I would LOVE a doggie bike trailer!! I already have a stroller so, let's be real, how much crazier would I look?


----------



## xellil (Apr 4, 2011)

They are very cool, and everyone looks at you when you have one! I saw one a couple of times in Indy, and I was goggling at it.

I actually almost bought one for Snorkels - I decided to go instead with a cart so Rebel could pull her, but so far I haven't been able to get the shanks to fit him. 

I should have gone with the little doggy trailer.


----------



## Kat (Jul 12, 2011)

I never would have thought of the stroller for senior or disabled animals. When I worked at pet valu some woman bought a pink stroller because she was one of those people who was always carrying or holding her small dog. But its not a bad idea for senior dogs... I take my comment back when it has to do with dogs that would actually benefit from a stroller. 
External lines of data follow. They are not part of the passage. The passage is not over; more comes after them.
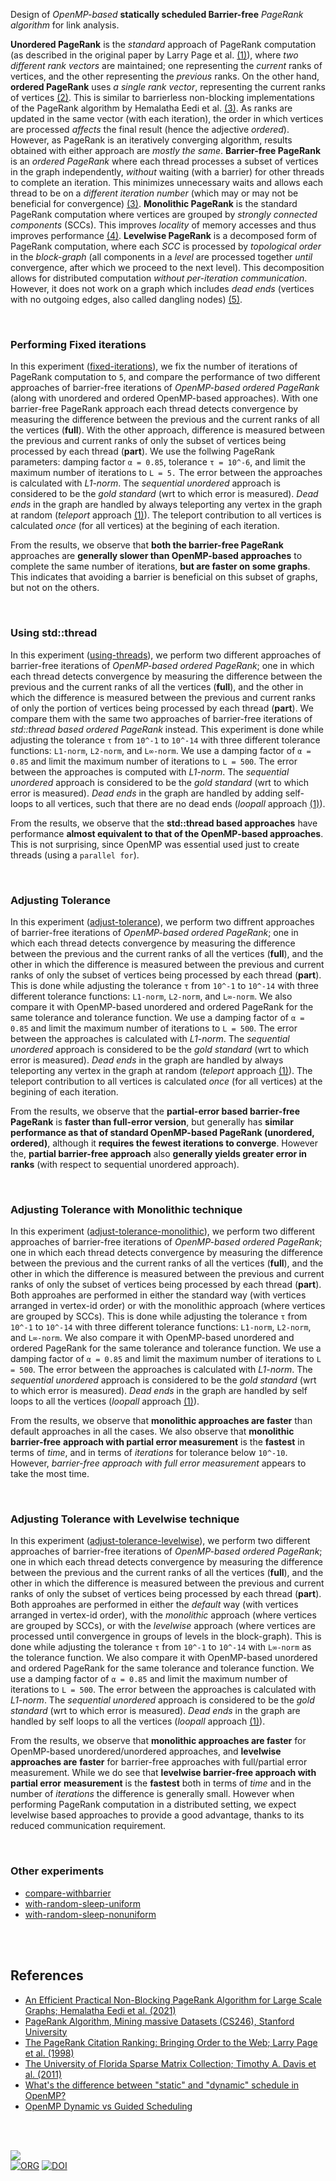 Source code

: Design of *OpenMP-based* **statically scheduled Barrier-free** *PageRank
algorithm* for link analysis.

**Unordered PageRank** is the *standard* approach of PageRank computation (as
described in the original paper by Larry Page et al. [(1)][page]), where *two*
*different rank vectors* are maintained; one representing the *current* ranks of
vertices, and the other representing the *previous* ranks. On the other hand,
**ordered PageRank** uses *a single rank vector*, representing the current ranks
of vertices [(2)][pagerank]. This is similar to barrierless non-blocking implementations
of the PageRank algorithm by Hemalatha Eedi et al. [(3)][eedi]. As ranks are updated
in the same vector (with each iteration), the order in which vertices are
processed *affects* the final result (hence the adjective *ordered*). However,
as PageRank is an iteratively converging algorithm, results obtained with either
approach are *mostly the same*. **Barrier-free PageRank** is an *ordered*
*PageRank* where each thread processes a subset of vertices in the graph
independently, *without* waiting (with a barrier) for other threads to complete
an iteration. This minimizes unnecessary waits and allows each thread to be on a
*different iteration number* (which may or may not be beneficial for
convergence) [(3)][eedi]. **Monolithic PageRank** is the standard PageRank computation
where vertices are grouped by *strongly connected components* (SCCs). This
improves *locality* of memory accesses and thus improves performance [(4)][sahu].
**Levelwise PageRank** is a decomposed form of PageRank computation, where each
*SCC* is processed by *topological order* in the *block-graph* (all components
in a *level* are processed together *until* convergence, after which we proceed
to the next level). This decomposition allows for distributed computation
*without per-iteration communication*. However, it does not work on a graph
which includes *dead ends* (vertices with no outgoing edges, also called
dangling nodes) [(5)][levelwise].

<br>


### Performing Fixed iterations

In this experiment ([fixed-iterations]), we fix the number of iterations of
PageRank computation to `5`, and compare the performance of two different
approaches of barrier-free iterations of *OpenMP-based ordered PageRank* (along
with unordered and ordered OpenMP-based approaches). With one barrier-free
PageRank approach each thread detects convergence by measuring the difference
between the previous and the current ranks of all the vertices (**full**). With
the other approach, difference is measured between the previous and current
ranks of only the subset of vertices being processed by each thread (**part**).
We use the follwing PageRank parameters: damping factor `α = 0.85`, tolerance
`τ = 10^-6`, and limit the maximum number of iterations to `L = 5.` The error
between the approaches is calculated with *L1-norm*. The *sequential unordered*
approach is considered to be the *gold standard* (wrt to which error is
measured). *Dead ends* in the graph are handled by always teleporting any vertex
in the graph at random (*teleport* approach [(1)][teleport]). The teleport
contribution to all vertices is calculated *once* (for all vertices) at the
begining of each iteration.

From the results, we observe that **both the barrier-free PageRank** approaches
are **generally slower than OpenMP-based approaches** to complete the same
number of iterations, **but are faster on some graphs**. This indicates that
avoiding a barrier is beneficial on this subset of graphs, but not on the
others.

[fixed-iterations]: https://github.com/puzzlef/pagerank-barrierfrees-openmp/tree/fixed-iterations

<br>


### Using std::thread

In this experiment ([using-threads]), we perform two different approaches of
barrier-free iterations of *OpenMP-based ordered PageRank*; one in which each
thread detects convergence by measuring the difference between the previous and
the current ranks of all the vertices (**full**), and the other in which the
difference is measured between the previous and current ranks of only the
portion of vertices being processed by each thread (**part**). We compare them
with the same two approaches of barrier-free iterations of *std::thread based*
*ordered PageRank* instead. This experiment is done while adjusting the tolerance
`τ` from `10^-1` to `10^-14` with three different tolerance functions:
`L1-norm`, `L2-norm`, and `L∞-norm`. We use a damping factor of `α = 0.85` and
limit the maximum number of iterations to `L = 500`. The error between the
approaches is computed with *L1-norm*. The *sequential unordered* approach is
considered to be the *gold* *standard* (wrt to which error is measured). *Dead*
*ends* in the graph are handled by adding self-loops to all vertices, such that
there are no dead ends (*loopall* approach [(1)][teleport]).

From the results, we observe that the **std::thread based approaches** have
performance **almost equivalent to that of the OpenMP-based approaches**. This
is not surprising, since OpenMP was essential used just to create threads (using
a `parallel for`).

[using-threads]: https://github.com/puzzlef/pagerank-barrierfrees-openmp/tree/using-threads

<br>


### Adjusting Tolerance

In this experiment ([adjust-tolerance]), we perform two diffrent approaches of
barrier-free iterations of *OpenMP-based ordered PageRank*; one in which each
thread detects convergence by measuring the difference between the previous and
the current ranks of all the vertices (**full**), and the other in which the
difference is measured between the previous and current ranks of only the subset
of vertices being processed by each thread (**part**). This is done while
adjusting the tolerance `τ` from `10^-1` to `10^-14` with three different
tolerance functions: `L1-norm`, `L2-norm`, and `L∞-norm`. We also compare it
with OpenMP-based unordered and ordered PageRank for the same tolerance and
tolerance function. We use a damping factor of `α = 0.85` and limit the maximum
number of iterations to `L = 500`. The error between the approaches is
calculated with *L1-norm*. The *sequential unordered* approach is considered to
be the *gold standard* (wrt to which error is measured). *Dead ends* in the
graph are handled by always teleporting any vertex in the graph at random
(*teleport* approach [(1)][teleport]). The teleport contribution to all vertices is
calculated *once* (for all vertices) at the begining of each iteration.

From the results, we observe that the **partial-error based barrier-free**
**PageRank** is **faster than full-error version**, but generally has **similar**
**performance as that of standard OpenMP-based PageRank (unordered, ordered)**,
although it **requires the fewest iterations to converge**. However the,
**partial barrier-free approach** also **generally yields greater error in**
**ranks** (with respect to sequential unordered approach).

[adjust-tolerance]: https://github.com/puzzlef/pagerank-barrierfrees-openmp/tree/adjust-tolerance

<br>


### Adjusting Tolerance with Monolithic technique

In this experiment ([adjust-tolerance-monolithic]), we perform two different
approaches of barrier-free iterations of *OpenMP-based ordered PageRank*; one in
which each thread detects convergence by measuring the difference between the
previous and the current ranks of all the vertices (**full**), and the other in
which the difference is measured between the previous and current ranks of only
the subset of vertices being processed by each thread (**part**). Both approahes
are performed in either the standard way (with vertices arranged in vertex-id
order) or with the monolithic approach (where vertices are grouped by SCCs).
This is done while adjusting the tolerance `τ` from `10^-1` to `10^-14` with
three different tolerance functions: `L1-norm`, `L2-norm`, and `L∞-norm`. We
also compare it with OpenMP-based unordered and ordered PageRank for the same
tolerance and tolerance function. We use a damping factor of `α = 0.85` and
limit the maximum number of iterations to `L = 500`. The error between the
approaches is calculated with *L1-norm*. The *sequential unordered* approach is
considered to be the *gold standard* (wrt to which error is measured). *Dead*
*ends* in the graph are handled by self loops to all the vertices (*loopall*
approach [(1)][teleport]).

From the results, we observe that **monolithic approaches are faster** than
default approaches in all the cases. We also observe that **monolithic**
**barrier-free** **approach with partial error measurement** is the **fastest** in
terms of *time*, and in terms of *iterations* for tolerance below `10^-10`.
However, *barrier-free approach with full error measurement* appears to take the
most time.

[adjust-tolerance-monolithic]: https://github.com/puzzlef/pagerank-barrierfrees-openmp/tree/adjust-tolerance-monolithic

<br>


### Adjusting Tolerance with Levelwise technique

In this experiment ([adjust-tolerance-levelwise]), we perform two different
approaches of barrier-free iterations of *OpenMP-based ordered PageRank*; one in
which each thread detects convergence by measuring the difference between the
previous and the current ranks of all the vertices (**full**), and the other in
which the difference is measured between the previous and current ranks of only
the subset of vertices being processed by each thread (**part**). Both approahes
are performed in either the *default* way (with vertices arranged in vertex-id
order), with the *monolithic* approach (where vertices are grouped by SCCs), or
with the *levelwise* approach (where vertices are processed until convergence in
groups of levels in the block-graph). This is done while adjusting the tolerance
`τ` from `10^-1` to `10^-14` with `L∞-norm` as the tolerance function. We also
compare it with OpenMP-based unordered and ordered PageRank for the same
tolerance and tolerance function. We use a damping factor of `α = 0.85` and
limit the maximum number of iterations to `L = 500`. The error between the
approaches is calculated with *L1-norm*. The *sequential* *unordered* approach
is considered to be the *gold standard* (wrt to which error is measured). *Dead*
*ends* in the graph are handled by self loops to all the vertices (*loopall*
approach [(1)][teleport]).

From the results, we observe that **monolithic approaches are faster** for
OpenMP-based unordered/unordered approaches, and **levelwise approaches are**
**faster** for barrier-free approaches with full/partial error measurement. While
we do see that **levelwise barrier-free approach with partial error**
**measurement** is the **fastest** both in terms of *time* and in the number of
*iterations* the difference is generally small. However when performing PageRank
computation in a distributed setting, we expect levelwise based approaches to
provide a good advantage, thanks to its reduced communication requirement.

[adjust-tolerance-levelwise]: https://github.com/puzzlef/pagerank-barrierfrees-openmp/tree/adjust-tolerance-levelwise

<br>


### Other experiments

- [compare-withbarrier](https://github.com/puzzlef/pagerank-barrierfrees-openmp/tree/compare-withbarrier)
- [with-random-sleep-uniform](https://github.com/puzzlef/pagerank-barrierfrees-openmp/tree/with-random-sleep-uniform)
- [with-random-sleep-nonuniform](https://github.com/puzzlef/pagerank-barrierfrees-openmp/tree/with-random-sleep-nonuniform)

<br>
<br>


## References

- [An Efficient Practical Non-Blocking PageRank Algorithm for Large Scale Graphs; Hemalatha Eedi et al. (2021)](https://ieeexplore.ieee.org/document/9407114)
- [PageRank Algorithm, Mining massive Datasets (CS246), Stanford University](https://www.youtube.com/watch?v=ke9g8hB0MEo)
- [The PageRank Citation Ranking: Bringing Order to the Web; Larry Page et al. (1998)](https://citeseerx.ist.psu.edu/viewdoc/summary?doi=10.1.1.38.5427)
- [The University of Florida Sparse Matrix Collection; Timothy A. Davis et al. (2011)](https://doi.org/10.1145/2049662.2049663)
- [What's the difference between "static" and "dynamic" schedule in OpenMP?](https://stackoverflow.com/a/10852852/1413259)
- [OpenMP Dynamic vs Guided Scheduling](https://stackoverflow.com/a/43047074/1413259)

<br>
<br>


[![](https://i.imgur.com/50yaKL7.jpg)](https://www.youtube.com/watch?v=g2tMcMQqSbA)<br>
[![ORG](https://img.shields.io/badge/org-puzzlef-green?logo=Org)](https://puzzlef.github.io)
[![DOI](https://zenodo.org/badge/530082702.svg)](https://zenodo.org/badge/latestdoi/530082702)


[Prof. Dip Sankar Banerjee]: https://sites.google.com/site/dipsankarban/
[Prof. Kishore Kothapalli]: https://faculty.iiit.ac.in/~kkishore/
[Prof. Sathya Peri]: https://people.iith.ac.in/sathya_p/
[SuiteSparse Matrix Collection]: https://sparse.tamu.edu
[page]: https://citeseerx.ist.psu.edu/viewdoc/summary?doi=10.1.1.38.5427
[eedi]: https://ieeexplore.ieee.org/document/9407114
[sahu]: https://ieeexplore.ieee.org/document/9835216
[levelwise]: https://gist.github.com/wolfram77/12e5a19ff081b2e3280d04331a9976ca
[openmp]: https://github.com/puzzlef/pagerank-openmp
[pagerank]: https://github.com/puzzlef/pagerank-ordered-vs-unordered
[teleport]: https://gist.github.com/wolfram77/94c38b9cfbf0c855e5f42fa24a8602fc
[OpenMP]: https://en.wikipedia.org/wiki/OpenMP
[PageRank algorithm]: https://en.wikipedia.org/wiki/PageRank
[link analysis]: https://en.wikipedia.org/wiki/Network_theory#Link_analysis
The two beds that I was looking at, one of them says it is not filled with water, so hopefully its not too heavy.


----------



## 1605 (May 27, 2009)

Kat said:


> Since Ruby is a pug, walking her in the summer can be challenging since they over heat quickly. I came across a dog bed that starts to cool when the dog lays down on it, so I really want to get that.
> 
> But I just came across this, and I think with the cooling pet bed, and this bike trailer, it would be perfect to take Ruby for bike rides around toronto island beach or the lake in the summer time. The only thing, I dont want to look weird with a dog in a bike trailer, since those are usually things parents do for human kids lol. I hate when people put dogs in strollers, so I dont know if it would look just as annoying seeing someone with a dog in a bike trailer. But its such a cute mini trailer! What would you think if you saw someone riding a bike with a doggy trailer?
> 
> ...


Ok... I may be in for a flaming for saying this, but isn't this encouraging obesity in a dog by hauling it around in a trailer, in a bike basket, etc. ? Wouldn't it be better off walking?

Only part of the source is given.